» Task objective
Output the records that follow exactly as they are written.

Saved data entries
+++

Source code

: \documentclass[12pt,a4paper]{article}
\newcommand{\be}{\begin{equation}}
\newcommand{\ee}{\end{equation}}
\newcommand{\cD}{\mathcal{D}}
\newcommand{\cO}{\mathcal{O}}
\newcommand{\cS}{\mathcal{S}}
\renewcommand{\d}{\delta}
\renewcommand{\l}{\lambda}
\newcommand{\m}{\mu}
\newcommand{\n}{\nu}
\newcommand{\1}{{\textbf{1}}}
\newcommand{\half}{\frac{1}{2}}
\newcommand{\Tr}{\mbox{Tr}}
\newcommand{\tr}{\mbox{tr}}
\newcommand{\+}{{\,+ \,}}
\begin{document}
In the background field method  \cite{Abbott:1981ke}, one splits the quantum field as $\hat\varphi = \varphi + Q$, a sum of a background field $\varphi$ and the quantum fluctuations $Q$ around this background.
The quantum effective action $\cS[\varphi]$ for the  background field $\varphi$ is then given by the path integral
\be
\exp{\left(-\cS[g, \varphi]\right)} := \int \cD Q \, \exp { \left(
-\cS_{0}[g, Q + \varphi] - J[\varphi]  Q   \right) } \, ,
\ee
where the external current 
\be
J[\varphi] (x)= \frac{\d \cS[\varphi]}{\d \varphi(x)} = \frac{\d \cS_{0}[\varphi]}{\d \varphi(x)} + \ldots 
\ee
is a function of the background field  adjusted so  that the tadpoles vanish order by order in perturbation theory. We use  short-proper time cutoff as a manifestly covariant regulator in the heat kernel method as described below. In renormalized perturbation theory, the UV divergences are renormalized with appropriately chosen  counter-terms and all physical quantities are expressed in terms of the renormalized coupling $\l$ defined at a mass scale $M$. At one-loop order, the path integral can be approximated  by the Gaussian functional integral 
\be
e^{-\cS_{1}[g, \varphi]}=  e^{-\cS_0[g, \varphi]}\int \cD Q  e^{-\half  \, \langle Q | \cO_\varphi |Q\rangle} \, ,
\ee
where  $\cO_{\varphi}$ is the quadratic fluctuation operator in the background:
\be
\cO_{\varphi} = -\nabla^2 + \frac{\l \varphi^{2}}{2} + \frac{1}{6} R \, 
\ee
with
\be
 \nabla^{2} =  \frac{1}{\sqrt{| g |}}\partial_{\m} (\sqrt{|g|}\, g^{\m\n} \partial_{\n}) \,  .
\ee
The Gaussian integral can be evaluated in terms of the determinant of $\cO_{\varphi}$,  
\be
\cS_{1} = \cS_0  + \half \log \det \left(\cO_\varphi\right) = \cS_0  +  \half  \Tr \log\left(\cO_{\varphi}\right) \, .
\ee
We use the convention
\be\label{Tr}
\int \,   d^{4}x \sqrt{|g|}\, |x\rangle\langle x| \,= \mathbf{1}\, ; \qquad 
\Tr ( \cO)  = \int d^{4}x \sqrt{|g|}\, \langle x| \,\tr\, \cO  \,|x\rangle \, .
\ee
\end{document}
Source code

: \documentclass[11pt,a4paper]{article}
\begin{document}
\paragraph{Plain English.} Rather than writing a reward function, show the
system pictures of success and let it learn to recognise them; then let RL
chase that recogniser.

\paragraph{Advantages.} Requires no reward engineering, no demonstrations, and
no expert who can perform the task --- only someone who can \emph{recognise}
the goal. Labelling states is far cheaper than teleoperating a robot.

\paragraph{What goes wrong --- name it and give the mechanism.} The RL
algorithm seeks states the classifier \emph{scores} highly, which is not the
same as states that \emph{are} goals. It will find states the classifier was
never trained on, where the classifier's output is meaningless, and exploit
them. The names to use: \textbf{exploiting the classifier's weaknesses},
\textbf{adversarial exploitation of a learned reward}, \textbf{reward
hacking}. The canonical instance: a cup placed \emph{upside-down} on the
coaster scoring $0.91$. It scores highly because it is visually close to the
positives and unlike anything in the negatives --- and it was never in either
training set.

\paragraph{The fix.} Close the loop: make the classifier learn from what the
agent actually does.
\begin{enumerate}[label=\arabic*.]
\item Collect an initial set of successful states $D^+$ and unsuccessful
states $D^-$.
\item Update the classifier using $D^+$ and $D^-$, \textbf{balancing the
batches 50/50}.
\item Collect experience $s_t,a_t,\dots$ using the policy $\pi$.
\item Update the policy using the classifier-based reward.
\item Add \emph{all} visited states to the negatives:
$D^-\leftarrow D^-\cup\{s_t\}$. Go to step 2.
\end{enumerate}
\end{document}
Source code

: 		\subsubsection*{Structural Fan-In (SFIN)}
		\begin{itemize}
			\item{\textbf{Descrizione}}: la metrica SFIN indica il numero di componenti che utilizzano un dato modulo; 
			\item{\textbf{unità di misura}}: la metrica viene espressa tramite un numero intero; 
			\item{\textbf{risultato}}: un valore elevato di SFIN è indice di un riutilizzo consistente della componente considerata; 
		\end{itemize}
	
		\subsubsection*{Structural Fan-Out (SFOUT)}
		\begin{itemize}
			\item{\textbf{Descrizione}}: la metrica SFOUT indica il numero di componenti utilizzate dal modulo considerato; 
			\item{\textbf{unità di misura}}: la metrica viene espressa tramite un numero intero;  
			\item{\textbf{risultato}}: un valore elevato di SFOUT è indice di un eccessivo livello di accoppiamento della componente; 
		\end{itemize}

+++

» Exercise result
Source code

: \documentclass[12pt,a4paper]{article}
\newcommand{\be}{\begin{equation}}
\newcommand{\ee}{\end{equation}}
\newcommand{\cD}{\mathcal{D}}
\newcommand{\cO}{\mathcal{O}}
\newcommand{\cS}{\mathcal{S}}
\renewcommand{\d}{\delta}
\renewcommand{\l}{\lambda}
\newcommand{\m}{\mu}
\newcommand{\n}{\nu}
\newcommand{\1}{{\textbf{1}}}
\newcommand{\half}{\frac{1}{2}}
\newcommand{\Tr}{\mbox{Tr}}
\newcommand{\tr}{\mbox{tr}}
\newcommand{\+}{{\,+ \,}}
\begin{document}
In the background field method  \cite{Abbott:1981ke}, one splits the quantum field as $\hat\varphi = \varphi + Q$, a sum of a background field $\varphi$ and the quantum fluctuations $Q$ around this background.
The quantum effective action $\cS[\varphi]$ for the  background field $\varphi$ is then given by the path integral
\be
\exp{\left(-\cS[g, \varphi]\right)} := \int \cD Q \, \exp { \left(
-\cS_{0}[g, Q + \varphi] - J[\varphi]  Q   \right) } \, ,
\ee
where the external current 
\be
J[\varphi] (x)= \frac{\d \cS[\varphi]}{\d \varphi(x)} = \frac{\d \cS_{0}[\varphi]}{\d \varphi(x)} + \ldots 
\ee
is a function of the background field  adjusted so  that the tadpoles vanish order by order in perturbation theory. We use  short-proper time cutoff as a manifestly covariant regulator in the heat kernel method as described below. In renormalized perturbation theory, the UV divergences are renormalized with appropriately chosen  counter-terms and all physical quantities are expressed in terms of the renormalized coupling $\l$ defined at a mass scale $M$. At one-loop order, the path integral can be approximated  by the Gaussian functional integral 
\be
e^{-\cS_{1}[g, \varphi]}=  e^{-\cS_0[g, \varphi]}\int \cD Q  e^{-\half  \, \langle Q | \cO_\varphi |Q\rangle} \, ,
\ee
where  $\cO_{\varphi}$ is the quadratic fluctuation operator in the background:
\be
\cO_{\varphi} = -\nabla^2 + \frac{\l \varphi^{2}}{2} + \frac{1}{6} R \, 
\ee
with
\be
 \nabla^{2} =  \frac{1}{\sqrt{| g |}}\partial_{\m} (\sqrt{|g|}\, g^{\m\n} \partial_{\n}) \,  .
\ee
The Gaussian integral can be evaluated in terms of the determinant of $\cO_{\varphi}$,  
\be
\cS_{1} = \cS_0  + \half \log \det \left(\cO_\varphi\right) = \cS_0  +  \half  \Tr \log\left(\cO_{\varphi}\right) \, .
\ee
We use the convention
\be\label{Tr}
\int \,   d^{4}x \sqrt{|g|}\, |x\rangle\langle x| \,= \mathbf{1}\, ; \qquad 
\Tr ( \cO)  = \int d^{4}x \sqrt{|g|}\, \langle x| \,\tr\, \cO  \,|x\rangle \, .
\ee
\end{document}
Source code

: \documentclass[11pt,a4paper]{article}
\begin{document}
\paragraph{Plain English.} Rather than writing a reward function, show the
system pictures of success and let it learn to recognise them; then let RL
chase that recogniser.

\paragraph{Advantages.} Requires no reward engineering, no demonstrations, and
no expert who can perform the task --- only someone who can \emph{recognise}
the goal. Labelling states is far cheaper than teleoperating a robot.

\paragraph{What goes wrong --- name it and give the mechanism.} The RL
algorithm seeks states the classifier \emph{scores} highly, which is not the
same as states that \emph{are} goals. It will find states the classifier was
never trained on, where the classifier's output is meaningless, and exploit
them. The names to use: \textbf{exploiting the classifier's weaknesses},
\textbf{adversarial exploitation of a learned reward}, \textbf{reward
hacking}. The canonical instance: a cup placed \emph{upside-down} on the
coaster scoring $0.91$. It scores highly because it is visually close to the
positives and unlike anything in the negatives --- and it was never in either
training set.

\paragraph{The fix.} Close the loop: make the classifier learn from what the
agent actually does.
\begin{enumerate}[label=\arabic*.]
\item Collect an initial set of successful states $D^+$ and unsuccessful
states $D^-$.
\item Update the classifier using $D^+$ and $D^-$, \textbf{balancing the
batches 50/50}.
\item Collect experience $s_t,a_t,\dots$ using the policy $\pi$.
\item Update the policy using the classifier-based reward.
\item Add \emph{all} visited states to the negatives:
$D^-\leftarrow D^-\cup\{s_t\}$. Go to step 2.
\end{enumerate}
\end{document}
Source code

: 		\subsubsection*{Structural Fan-In (SFIN)}
		\begin{itemize}
			\item{\textbf{Descrizione}}: la metrica SFIN indica il numero di componenti che utilizzano un dato modulo; 
			\item{\textbf{unità di misura}}: la metrica viene espressa tramite un numero intero; 
			\item{\textbf{risultato}}: un valore elevato di SFIN è indice di un riutilizzo consistente della componente considerata; 
		\end{itemize}
	
		\subsubsection*{Structural Fan-Out (SFOUT)}
		\begin{itemize}
			\item{\textbf{Descrizione}}: la metrica SFOUT indica il numero di componenti utilizzate dal modulo considerato; 
			\item{\textbf{unità di misura}}: la metrica viene espressa tramite un numero intero;  
			\item{\textbf{risultato}}: un valore elevato di SFOUT è indice di un eccessivo livello di accoppiamento della componente; 
		\end{itemize}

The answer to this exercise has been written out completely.